__Task goal__.
I would like each line of the data that holds the word "unicode" copied out.

--------------------

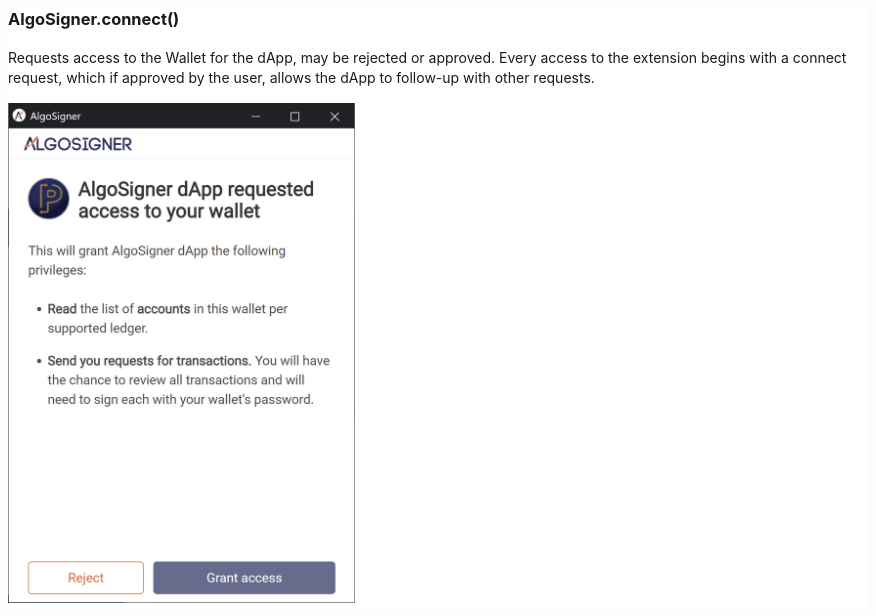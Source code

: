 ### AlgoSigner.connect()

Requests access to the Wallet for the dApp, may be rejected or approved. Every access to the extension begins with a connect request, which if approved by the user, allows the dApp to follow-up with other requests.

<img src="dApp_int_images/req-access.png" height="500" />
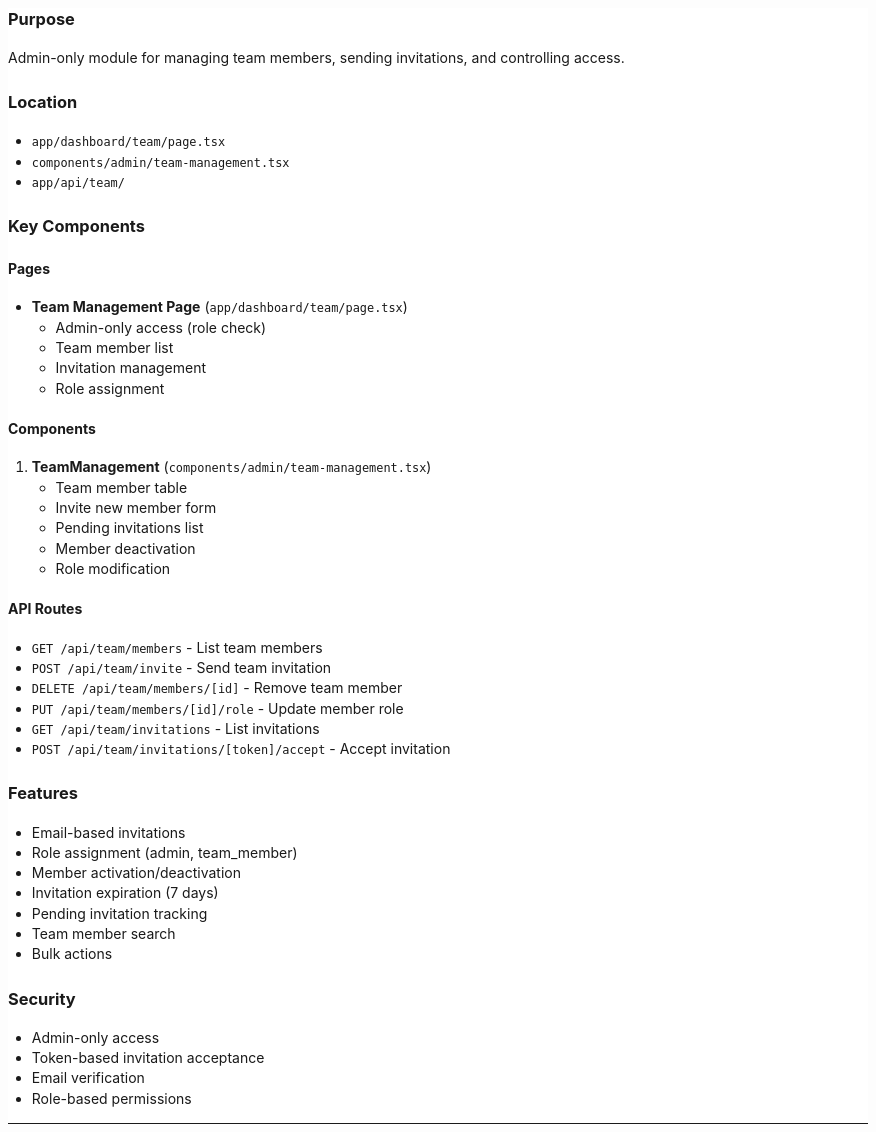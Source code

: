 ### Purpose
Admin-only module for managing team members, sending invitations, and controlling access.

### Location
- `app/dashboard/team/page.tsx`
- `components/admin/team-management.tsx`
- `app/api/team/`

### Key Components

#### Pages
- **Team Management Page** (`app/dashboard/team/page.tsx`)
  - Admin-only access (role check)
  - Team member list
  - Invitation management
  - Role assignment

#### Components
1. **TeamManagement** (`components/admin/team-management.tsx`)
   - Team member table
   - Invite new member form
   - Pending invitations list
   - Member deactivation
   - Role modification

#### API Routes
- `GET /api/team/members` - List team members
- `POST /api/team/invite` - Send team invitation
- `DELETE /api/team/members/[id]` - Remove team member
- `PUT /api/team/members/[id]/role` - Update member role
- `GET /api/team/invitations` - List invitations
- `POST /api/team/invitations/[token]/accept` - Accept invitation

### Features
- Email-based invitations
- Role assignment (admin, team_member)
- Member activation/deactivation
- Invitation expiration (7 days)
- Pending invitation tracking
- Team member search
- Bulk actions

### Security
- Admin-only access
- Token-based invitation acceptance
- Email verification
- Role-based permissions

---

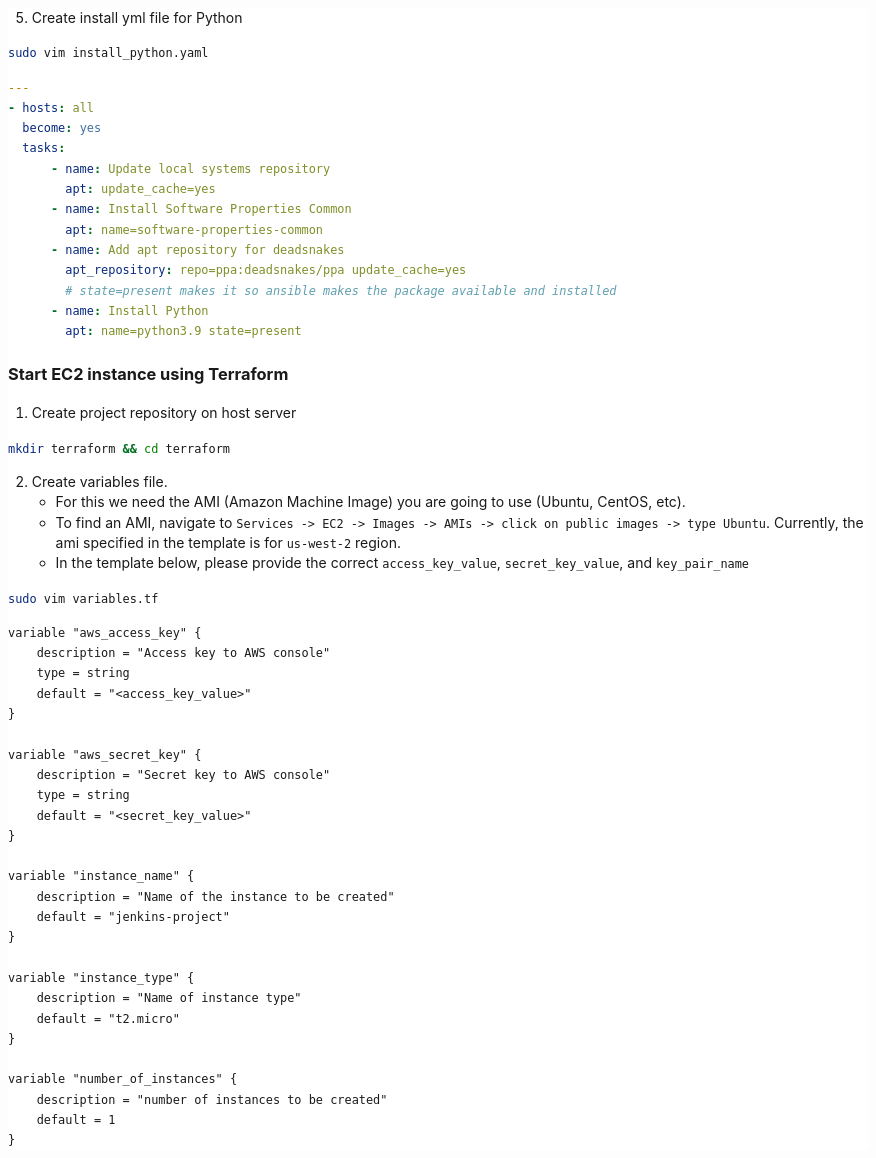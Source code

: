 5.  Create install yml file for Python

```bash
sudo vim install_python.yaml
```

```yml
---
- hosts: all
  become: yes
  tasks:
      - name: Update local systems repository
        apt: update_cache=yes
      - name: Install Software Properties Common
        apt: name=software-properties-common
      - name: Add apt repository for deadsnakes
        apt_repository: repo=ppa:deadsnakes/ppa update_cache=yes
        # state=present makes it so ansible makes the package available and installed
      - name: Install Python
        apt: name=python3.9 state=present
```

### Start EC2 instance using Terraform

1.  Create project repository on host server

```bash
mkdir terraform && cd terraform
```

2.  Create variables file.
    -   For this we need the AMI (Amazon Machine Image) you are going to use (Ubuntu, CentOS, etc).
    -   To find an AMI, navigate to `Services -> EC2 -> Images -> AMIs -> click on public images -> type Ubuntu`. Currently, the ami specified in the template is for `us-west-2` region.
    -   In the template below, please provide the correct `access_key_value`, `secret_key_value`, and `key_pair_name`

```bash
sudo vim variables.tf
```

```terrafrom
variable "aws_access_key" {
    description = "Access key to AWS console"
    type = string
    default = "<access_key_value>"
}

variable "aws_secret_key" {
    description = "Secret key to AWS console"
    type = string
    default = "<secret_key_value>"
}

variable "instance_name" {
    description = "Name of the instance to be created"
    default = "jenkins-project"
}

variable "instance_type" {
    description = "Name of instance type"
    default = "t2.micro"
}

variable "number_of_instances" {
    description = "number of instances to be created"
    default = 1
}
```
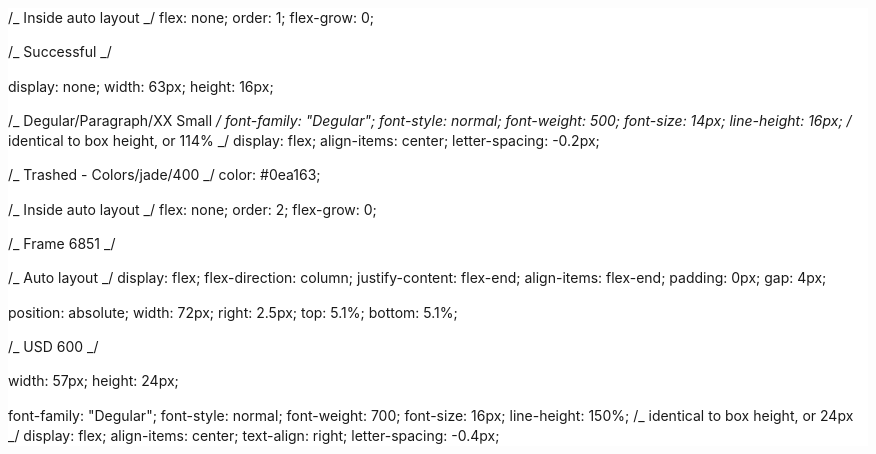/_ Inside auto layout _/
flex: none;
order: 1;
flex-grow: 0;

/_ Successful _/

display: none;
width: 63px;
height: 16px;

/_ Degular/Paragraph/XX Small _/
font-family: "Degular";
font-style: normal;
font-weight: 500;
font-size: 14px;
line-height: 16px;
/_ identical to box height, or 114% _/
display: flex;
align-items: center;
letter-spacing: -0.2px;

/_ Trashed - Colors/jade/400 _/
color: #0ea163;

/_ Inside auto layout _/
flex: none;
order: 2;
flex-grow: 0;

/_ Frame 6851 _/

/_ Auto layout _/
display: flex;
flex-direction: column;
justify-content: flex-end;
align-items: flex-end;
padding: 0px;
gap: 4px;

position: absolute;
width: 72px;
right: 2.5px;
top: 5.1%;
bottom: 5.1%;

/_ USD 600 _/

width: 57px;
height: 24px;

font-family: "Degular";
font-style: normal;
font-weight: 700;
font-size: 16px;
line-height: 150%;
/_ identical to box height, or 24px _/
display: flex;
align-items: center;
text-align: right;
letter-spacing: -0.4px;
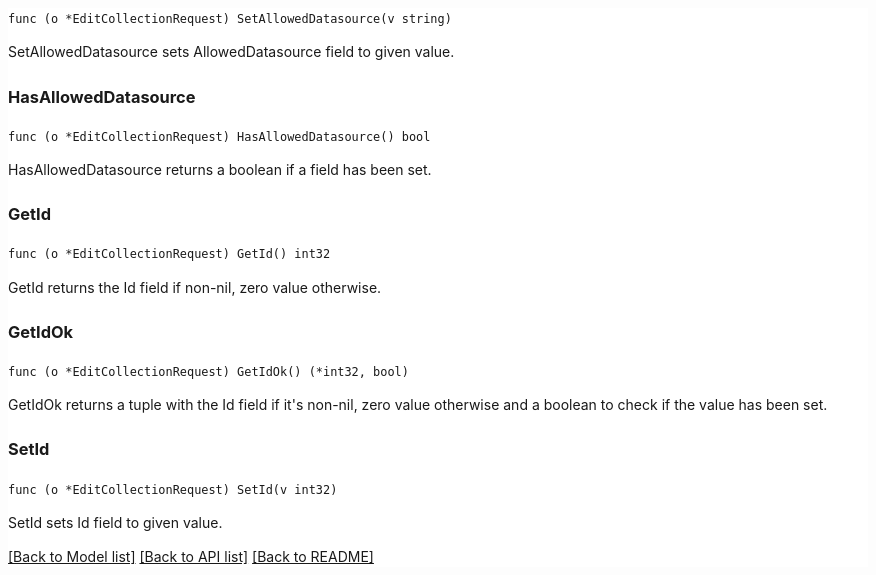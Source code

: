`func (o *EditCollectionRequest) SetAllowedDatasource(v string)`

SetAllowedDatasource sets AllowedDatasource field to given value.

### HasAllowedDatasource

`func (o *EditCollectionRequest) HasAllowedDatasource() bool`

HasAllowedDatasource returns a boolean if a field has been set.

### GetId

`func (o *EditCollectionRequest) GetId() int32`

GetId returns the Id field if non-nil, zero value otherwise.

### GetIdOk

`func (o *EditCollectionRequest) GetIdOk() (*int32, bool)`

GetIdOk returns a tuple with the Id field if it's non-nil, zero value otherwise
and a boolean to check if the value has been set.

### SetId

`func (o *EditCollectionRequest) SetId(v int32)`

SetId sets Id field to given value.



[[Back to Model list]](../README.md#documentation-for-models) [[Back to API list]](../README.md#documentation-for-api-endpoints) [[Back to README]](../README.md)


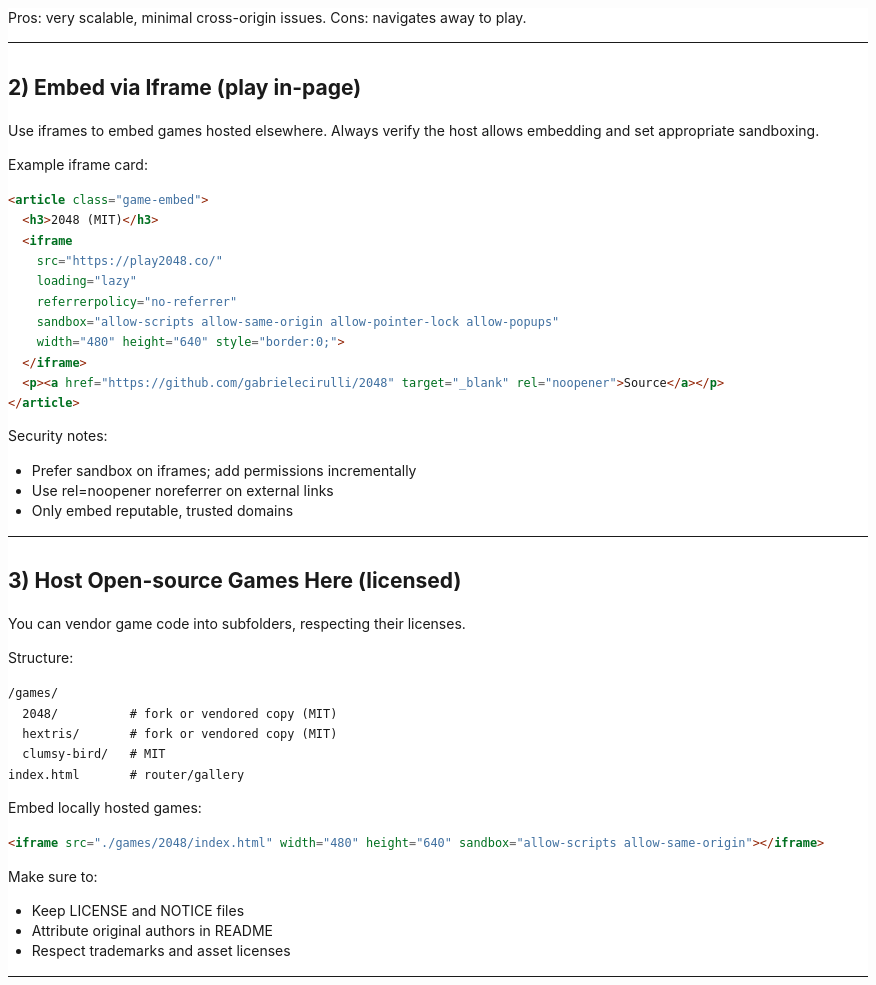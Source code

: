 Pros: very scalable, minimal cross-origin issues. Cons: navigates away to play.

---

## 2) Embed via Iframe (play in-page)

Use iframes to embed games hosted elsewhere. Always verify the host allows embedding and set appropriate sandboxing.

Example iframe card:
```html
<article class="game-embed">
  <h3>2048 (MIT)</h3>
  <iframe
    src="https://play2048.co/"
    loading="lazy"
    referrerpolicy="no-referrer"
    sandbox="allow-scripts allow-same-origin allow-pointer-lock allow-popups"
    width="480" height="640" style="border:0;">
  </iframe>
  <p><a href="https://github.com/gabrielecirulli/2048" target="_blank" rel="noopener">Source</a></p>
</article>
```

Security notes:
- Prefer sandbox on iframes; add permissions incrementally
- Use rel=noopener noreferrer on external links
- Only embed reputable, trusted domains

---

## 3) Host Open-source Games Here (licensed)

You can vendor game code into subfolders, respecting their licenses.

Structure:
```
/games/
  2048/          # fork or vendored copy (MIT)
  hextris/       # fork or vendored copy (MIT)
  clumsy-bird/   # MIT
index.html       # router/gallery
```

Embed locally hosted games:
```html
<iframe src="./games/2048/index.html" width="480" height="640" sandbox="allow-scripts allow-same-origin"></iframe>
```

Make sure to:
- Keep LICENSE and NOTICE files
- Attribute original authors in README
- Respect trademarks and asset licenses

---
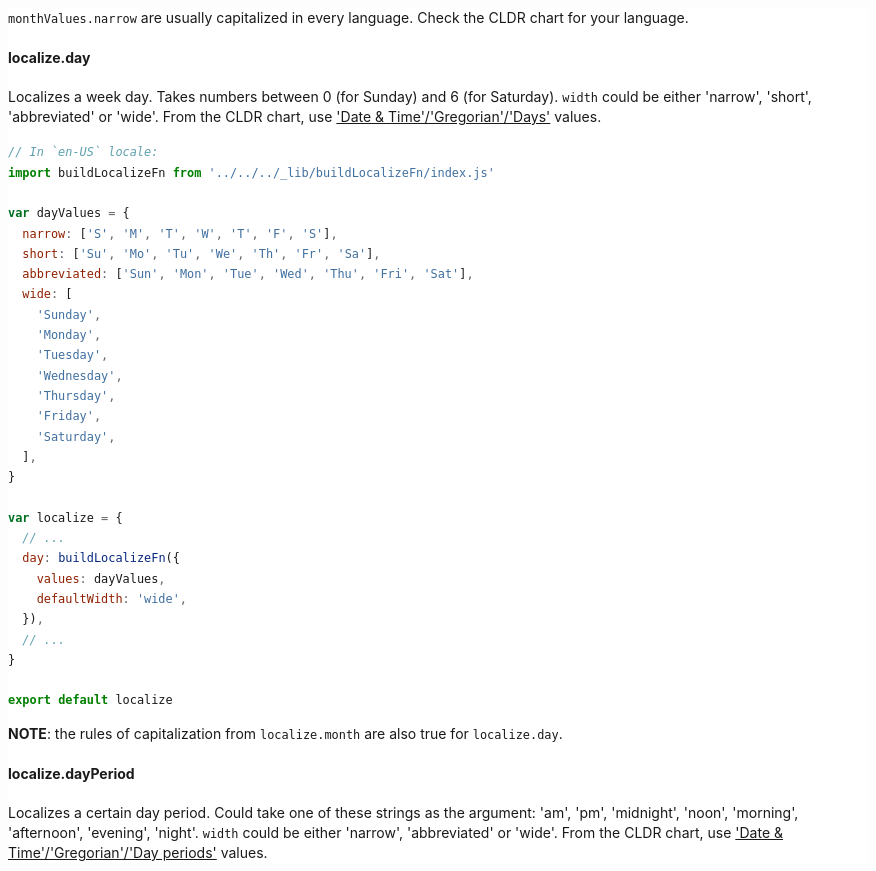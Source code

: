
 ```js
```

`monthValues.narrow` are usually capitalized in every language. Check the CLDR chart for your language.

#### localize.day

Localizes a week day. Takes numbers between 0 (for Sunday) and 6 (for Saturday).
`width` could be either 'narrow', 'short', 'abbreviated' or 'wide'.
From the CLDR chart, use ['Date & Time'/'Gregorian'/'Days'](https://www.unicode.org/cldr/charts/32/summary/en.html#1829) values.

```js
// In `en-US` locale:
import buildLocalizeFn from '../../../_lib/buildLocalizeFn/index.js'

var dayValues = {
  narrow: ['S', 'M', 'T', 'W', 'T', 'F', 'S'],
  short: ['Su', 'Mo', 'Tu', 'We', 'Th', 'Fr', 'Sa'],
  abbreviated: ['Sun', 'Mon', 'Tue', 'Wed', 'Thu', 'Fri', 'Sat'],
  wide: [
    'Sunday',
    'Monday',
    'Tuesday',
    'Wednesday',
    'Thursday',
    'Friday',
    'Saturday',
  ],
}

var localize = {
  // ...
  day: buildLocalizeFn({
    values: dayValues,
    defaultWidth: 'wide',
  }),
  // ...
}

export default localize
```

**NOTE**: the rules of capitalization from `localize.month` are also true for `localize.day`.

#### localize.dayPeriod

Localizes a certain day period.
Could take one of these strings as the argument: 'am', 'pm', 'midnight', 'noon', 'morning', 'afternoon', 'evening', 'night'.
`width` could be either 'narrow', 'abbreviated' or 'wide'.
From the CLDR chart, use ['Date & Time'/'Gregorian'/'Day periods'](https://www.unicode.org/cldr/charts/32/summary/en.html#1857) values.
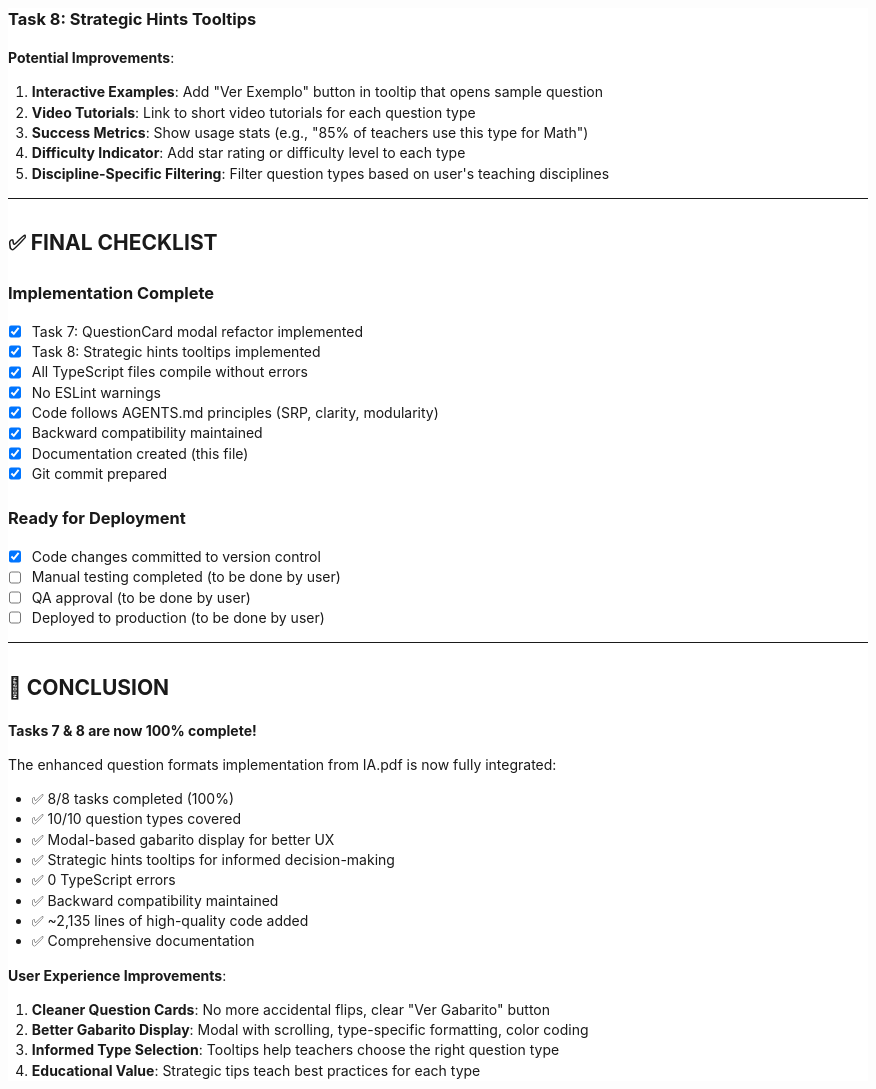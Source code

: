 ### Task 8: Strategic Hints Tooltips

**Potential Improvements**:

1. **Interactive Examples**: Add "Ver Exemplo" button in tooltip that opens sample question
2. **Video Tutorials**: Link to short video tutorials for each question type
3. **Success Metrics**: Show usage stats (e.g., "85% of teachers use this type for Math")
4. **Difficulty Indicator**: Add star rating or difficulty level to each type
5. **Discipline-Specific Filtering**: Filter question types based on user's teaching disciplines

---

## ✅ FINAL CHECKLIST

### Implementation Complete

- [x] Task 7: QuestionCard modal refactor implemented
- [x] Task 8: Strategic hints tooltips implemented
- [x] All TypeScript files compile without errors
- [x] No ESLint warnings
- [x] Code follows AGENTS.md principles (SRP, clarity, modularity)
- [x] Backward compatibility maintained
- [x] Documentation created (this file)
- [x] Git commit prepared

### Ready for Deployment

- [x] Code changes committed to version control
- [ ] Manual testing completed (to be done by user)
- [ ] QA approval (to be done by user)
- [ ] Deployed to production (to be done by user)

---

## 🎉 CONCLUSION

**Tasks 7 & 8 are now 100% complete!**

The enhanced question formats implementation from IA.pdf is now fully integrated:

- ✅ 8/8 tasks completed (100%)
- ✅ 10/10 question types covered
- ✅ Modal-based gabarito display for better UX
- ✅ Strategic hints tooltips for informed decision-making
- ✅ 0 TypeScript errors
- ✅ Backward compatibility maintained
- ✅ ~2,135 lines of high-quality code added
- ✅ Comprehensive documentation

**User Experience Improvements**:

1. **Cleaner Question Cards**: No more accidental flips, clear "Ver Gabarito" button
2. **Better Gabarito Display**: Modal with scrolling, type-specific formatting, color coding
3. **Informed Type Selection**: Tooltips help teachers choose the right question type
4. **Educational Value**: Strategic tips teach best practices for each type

--------------------

__Answer__.
From the CLDR chart, use ['Date & Time'/'Gregorian'/'Days'](https://www.unicode.org/cldr/charts/32/summary/en.html#1829) values.
From the CLDR chart, use ['Date & Time'/'Gregorian'/'Day periods'](https://www.unicode.org/cldr/charts/32/summary/en.html#1857) values.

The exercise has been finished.